Monday, November 12, 2012

Baked Pumpkin Buttermilk Doughnuts

"Don't miss the doughnut by looking through the hole."
~ Anonymous


Let's get this out of the way right now. This is a post about toroidal ring doughnuts (Bet you didn't know that's the technical term for the common hole-in-the-middle doughnut, did you? Neither did I.) and not filled doughnuts. And these toroidal ring doughnuts are baked, not fried. So you'll need a doughnut pan to make them.

According to sources (read: the Internet) the pedigree of doughnuts is hotly disputed. Doughnuts were either invented by Dutch settlers in the 19th century - who also gave us cookies and apple pie and, one assumes, the infamous red velvet fudge cake served at the Waldorf Astoria Hotel, the $250 cookies from Mrs. Fields circa 1980, and perhaps the the similarly priced Neiman Marcus chocolate cookies that your mother's sister's best friend was duped into buying by a pleasantly smiling waitress in 1994 - or by an American sailor by the name of Hanson Gregory in 1847 who, being a know-it-all 16-year old, felt that his mother's cooking was too greasy and never quite done enough in the middle and so took it upon himself to better her olykoeks.

Gregory was of Dutch stock so the Dutch still get a certain fame regardless of which version you choose to believe. 
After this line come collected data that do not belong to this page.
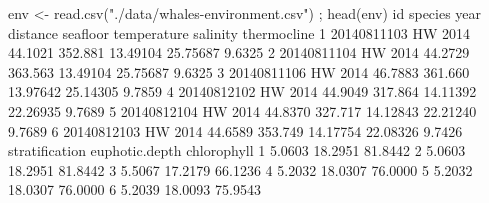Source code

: \documentclass[
]{book}
\newenvironment{Shaded}{\begin{snugshade}}{\end{snugshade}}
\newcommand{\DecValTok}[1]{\textcolor[rgb]{0.00,0.00,0.81}{#1}}
\newcommand{\FloatTok}[1]{\textcolor[rgb]{0.00,0.00,0.81}{#1}}
\newcommand{\FunctionTok}[1]{\textcolor[rgb]{0.00,0.00,0.00}{#1}}
\newcommand{\NormalTok}[1]{#1}
\newcommand{\OtherTok}[1]{\textcolor[rgb]{0.56,0.35,0.01}{#1}}
\newcommand{\StringTok}[1]{\textcolor[rgb]{0.31,0.60,0.02}{#1}}
\begin{document}
\begin{Shaded}
\begin{Highlighting}[]
\NormalTok{env }\OtherTok{\textless{}{-}} \FunctionTok{read.csv}\NormalTok{(}\StringTok{"./data/whales{-}environment.csv"}\NormalTok{) ; }\FunctionTok{head}\NormalTok{(env)}
\NormalTok{           id species year distance seafloor temperature salinity thermocline}
\DecValTok{1} \DecValTok{20140811103}\NormalTok{      HW }\DecValTok{2014}  \FloatTok{44.1021}  \FloatTok{352.881}    \FloatTok{13.49104} \FloatTok{25.75687}      \FloatTok{9.6325}
\DecValTok{2} \DecValTok{20140811104}\NormalTok{      HW }\DecValTok{2014}  \FloatTok{44.2729}  \FloatTok{363.563}    \FloatTok{13.49104} \FloatTok{25.75687}      \FloatTok{9.6325}
\DecValTok{3} \DecValTok{20140811106}\NormalTok{      HW }\DecValTok{2014}  \FloatTok{46.7883}  \FloatTok{361.660}    \FloatTok{13.97642} \FloatTok{25.14305}      \FloatTok{9.7859}
\DecValTok{4} \DecValTok{20140812102}\NormalTok{      HW }\DecValTok{2014}  \FloatTok{44.9049}  \FloatTok{317.864}    \FloatTok{14.11392} \FloatTok{22.26935}      \FloatTok{9.7689}
\DecValTok{5} \DecValTok{20140812104}\NormalTok{      HW }\DecValTok{2014}  \FloatTok{44.8370}  \FloatTok{327.717}    \FloatTok{14.12843} \FloatTok{22.21240}      \FloatTok{9.7689}
\DecValTok{6} \DecValTok{20140812103}\NormalTok{      HW }\DecValTok{2014}  \FloatTok{44.6589}  \FloatTok{353.749}    \FloatTok{14.17754} \FloatTok{22.08326}      \FloatTok{9.7426}
\NormalTok{  stratification euphotic.depth chlorophyll}
\DecValTok{1}         \FloatTok{5.0603}        \FloatTok{18.2951}     \FloatTok{81.8442}
\DecValTok{2}         \FloatTok{5.0603}        \FloatTok{18.2951}     \FloatTok{81.8442}
\DecValTok{3}         \FloatTok{5.5067}        \FloatTok{17.2179}     \FloatTok{66.1236}
\DecValTok{4}         \FloatTok{5.2032}        \FloatTok{18.0307}     \FloatTok{76.0000}
\DecValTok{5}         \FloatTok{5.2032}        \FloatTok{18.0307}     \FloatTok{76.0000}
\DecValTok{6}         \FloatTok{5.2039}        \FloatTok{18.0093}     \FloatTok{75.9543}


\end{Highlighting}
\end{Shaded}
\end{document}
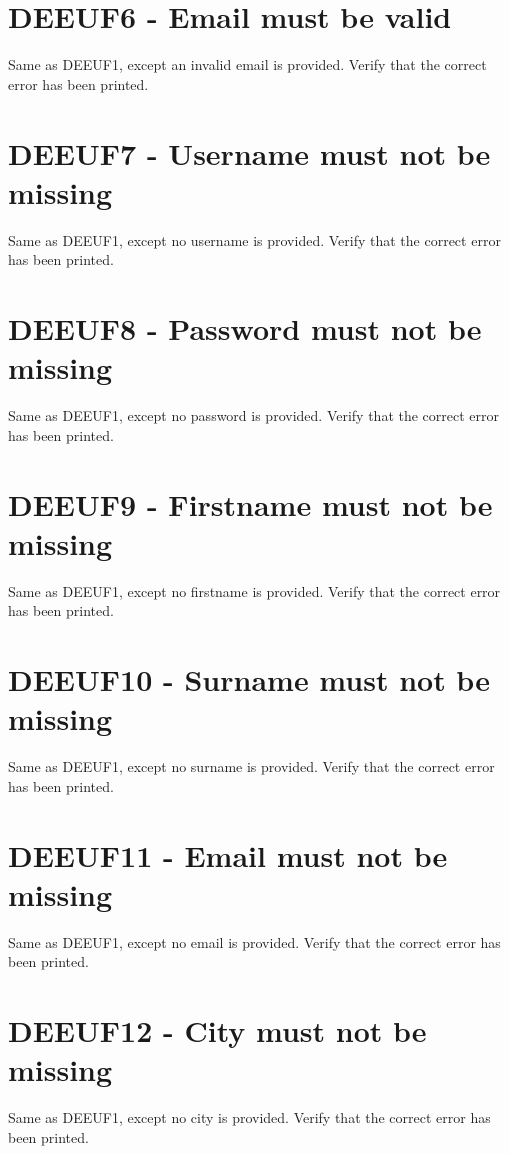 \documentclass{article}
\begin{document}
\section*{DEEUF6 - Email must be valid}

Same as DEEUF1, except an invalid email is provided.
Verify that the correct error has been printed.


\section*{DEEUF7 - Username must not be missing}

Same as DEEUF1, except no username is provided.
Verify that the correct error has been printed.

\section*{DEEUF8 - Password must not be missing}

Same as DEEUF1, except no password is provided.
Verify that the correct error has been printed.

\section*{DEEUF9 - Firstname must not be missing}

Same as DEEUF1, except no firstname is provided.
Verify that the correct error has been printed.

\section*{DEEUF10 - Surname must not be missing}

Same as DEEUF1, except no surname is provided.
Verify that the correct error has been printed.

\section*{DEEUF11 - Email must not be missing}

Same as DEEUF1, except no email is provided.
Verify that the correct error has been printed.

\section*{DEEUF12 - City must not be missing}

Same as DEEUF1, except no city is provided.
Verify that the correct error has been printed.
\end{document}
Interestingly enough, doughnuts first get a mention in culinary literature in 1803 in an English Volume which included doughnuts in an appendix of American recipes. As this was a good 44 years before Hanson claimed to have bettered his mother's under-cooked olykoeks and 28 years before he was even born, one has to wonder if the American sailor was just full of it.

However they came to be, doughnuts were and are a popular treat. And as fall freezes into winter anything I can add pumpkin to is welcome. These doughnuts are wonderfully light and rich and the buttermilk and pumpkin give them a real feel of fall.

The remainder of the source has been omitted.